#### [Work order]
Reproduce every record below exactly as written, but leave out any pictures.

Stored data
★ ★ ★
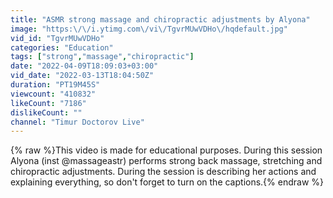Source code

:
 ```yaml
---
title: "ASMR strong massage and chiropractic adjustments by Alyona"
image: "https:\/\/i.ytimg.com\/vi\/TgvrMUwVDHo\/hqdefault.jpg"
vid_id: "TgvrMUwVDHo"
categories: "Education"
tags: ["strong","massage","chiropractic"]
date: "2022-04-09T18:09:03+03:00"
vid_date: "2022-03-13T18:04:50Z"
duration: "PT19M45S"
viewcount: "410832"
likeCount: "7186"
dislikeCount: ""
channel: "Timur Doctorov Live"
---
```

{% raw %}This video is made for educational purposes. During this session Alyona (inst @massageastr) performs strong back massage, stretching and chiropractic adjustments. During the session is describing her actions and explaining everything, so don't forget to turn on the captions.{% endraw %}
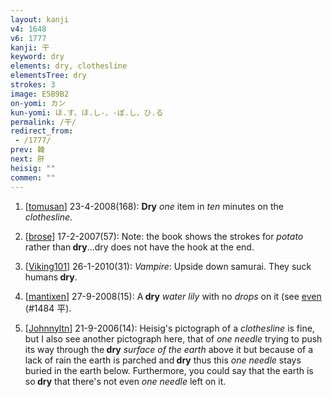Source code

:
 ```yaml
---
layout: kanji
v4: 1648
v6: 1777
kanji: 干
keyword: dry
elements: dry, clothesline
elementsTree: dry
strokes: 3
image: E5B9B2
on-yomi: カン
kun-yomi: ほ.す、ほ.し-、-ぼ.し、ひ.る
permalink: /干/
redirect_from:
 - /1777/
prev: 韓
next: 肝
heisig: ""
commen: ""
---
```


1) [<a href="http://kanji.koohii.com/profile/tomusan">tomusan</a>] 23-4-2008(168): <strong>Dry</strong> <em>one</em> item in <em>ten</em> minutes on the <em>clothesline</em>.

2) [<a href="http://kanji.koohii.com/profile/brose">brose</a>] 17-2-2007(57): Note: the book shows the strokes for <em>potato</em> rather than<strong> dry</strong>...dry does not have the hook at the end.

3) [<a href="http://kanji.koohii.com/profile/Viking101">Viking101</a>] 26-1-2010(31): <em>Vampire</em>: Upside down samurai. They suck humans<strong> dry</strong>.

4) [<a href="http://kanji.koohii.com/profile/mantixen">mantixen</a>] 27-9-2008(15): A<strong> dry</strong> <em>water lily</em> with no <em>drops</em> on it (see <a href="../v4/1484.html">even</a> (#1484 平).

5) [<a href="http://kanji.koohii.com/profile/Johnnyltn">Johnnyltn</a>] 21-9-2006(14): Heisig&#039;s pictograph of a <em>clothesline</em> is fine, but I also see another pictograph here, that of <em>one</em> <em>needle</em> trying to push its way through the<strong> dry</strong> <em>surface of the earth</em> above it but because of a lack of rain the earth is parched and<strong> dry</strong> thus this <em>one</em> <em>needle</em> stays buried in the earth below. Furthermore, you could say that the earth is so<strong> dry</strong> that there&#039;s not even <em>one needle</em> left on it.

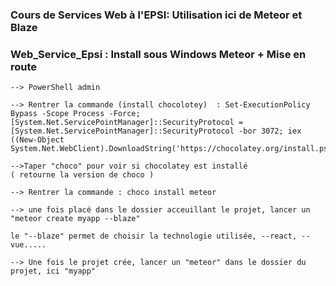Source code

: ### Cours de Services Web à l'EPSI: Utilisation ici de Meteor et Blaze

### Web_Service_Epsi : Install sous Windows Meteor + Mise en route

```
--> PowerShell admin

--> Rentrer la commande (install chocolotey)  : Set-ExecutionPolicy Bypass -Scope Process -Force; [System.Net.ServicePointManager]::SecurityProtocol = [System.Net.ServicePointManager]::SecurityProtocol -bor 3072; iex ((New-Object System.Net.WebClient).DownloadString('https://chocolatey.org/install.ps1'))

-->Taper "choco" pour voir si chocolatey est installé 
( retourne la version de choco ) 

--> Rentrer la commande : choco install meteor

--> une fois placé dans le dossier acceuillant le projet, lancer un "meteor create myapp --blaze"

le "--blaze" permet de choisir la technologie utilisée, --react, --vue.....

--> Une fois le projet crée, lancer un "meteor" dans le dossier du projet, ici "myapp"
```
★ ★ ★
#### [Solved problem]
Source code

:
 ```yaml
---
title: "ASMR strong massage and chiropractic adjustments by Alyona"
image: "https:\/\/i.ytimg.com\/vi\/TgvrMUwVDHo\/hqdefault.jpg"
vid_id: "TgvrMUwVDHo"
categories: "Education"
tags: ["strong","massage","chiropractic"]
date: "2022-04-09T18:09:03+03:00"
vid_date: "2022-03-13T18:04:50Z"
duration: "PT19M45S"
viewcount: "410832"
likeCount: "7186"
dislikeCount: ""
channel: "Timur Doctorov Live"
---
```

{% raw %}This video is made for educational purposes. During this session Alyona (inst @massageastr) performs strong back massage, stretching and chiropractic adjustments. During the session is describing her actions and explaining everything, so don't forget to turn on the captions.{% endraw %}
Source code

:
 ```yaml
---
layout: kanji
v4: 1648
v6: 1777
kanji: 干
keyword: dry
elements: dry, clothesline
elementsTree: dry
strokes: 3
image: E5B9B2
on-yomi: カン
kun-yomi: ほ.す、ほ.し-、-ぼ.し、ひ.る
permalink: /干/
redirect_from:
 - /1777/
prev: 韓
next: 肝
heisig: ""
commen: ""
---
```


1) [<a href="http://kanji.koohii.com/profile/tomusan">tomusan</a>] 23-4-2008(168): <strong>Dry</strong> <em>one</em> item in <em>ten</em> minutes on the <em>clothesline</em>.

2) [<a href="http://kanji.koohii.com/profile/brose">brose</a>] 17-2-2007(57): Note: the book shows the strokes for <em>potato</em> rather than<strong> dry</strong>...dry does not have the hook at the end.

3) [<a href="http://kanji.koohii.com/profile/Viking101">Viking101</a>] 26-1-2010(31): <em>Vampire</em>: Upside down samurai. They suck humans<strong> dry</strong>.

4) [<a href="http://kanji.koohii.com/profile/mantixen">mantixen</a>] 27-9-2008(15): A<strong> dry</strong> <em>water lily</em> with no <em>drops</em> on it (see <a href="../v4/1484.html">even</a> (#1484 平).

5) [<a href="http://kanji.koohii.com/profile/Johnnyltn">Johnnyltn</a>] 21-9-2006(14): Heisig&#039;s pictograph of a <em>clothesline</em> is fine, but I also see another pictograph here, that of <em>one</em> <em>needle</em> trying to push its way through the<strong> dry</strong> <em>surface of the earth</em> above it but because of a lack of rain the earth is parched and<strong> dry</strong> thus this <em>one</em> <em>needle</em> stays buried in the earth below. Furthermore, you could say that the earth is so<strong> dry</strong> that there&#039;s not even <em>one needle</em> left on it.

Source code

: ### Cours de Services Web à l'EPSI: Utilisation ici de Meteor et Blaze

### Web_Service_Epsi : Install sous Windows Meteor + Mise en route

```
--> PowerShell admin

--> Rentrer la commande (install chocolotey)  : Set-ExecutionPolicy Bypass -Scope Process -Force; [System.Net.ServicePointManager]::SecurityProtocol = [System.Net.ServicePointManager]::SecurityProtocol -bor 3072; iex ((New-Object System.Net.WebClient).DownloadString('https://chocolatey.org/install.ps1'))

-->Taper "choco" pour voir si chocolatey est installé 
( retourne la version de choco ) 

--> Rentrer la commande : choco install meteor

--> une fois placé dans le dossier acceuillant le projet, lancer un "meteor create myapp --blaze"

le "--blaze" permet de choisir la technologie utilisée, --react, --vue.....

--> Une fois le projet crée, lancer un "meteor" dans le dossier du projet, ici "myapp"
```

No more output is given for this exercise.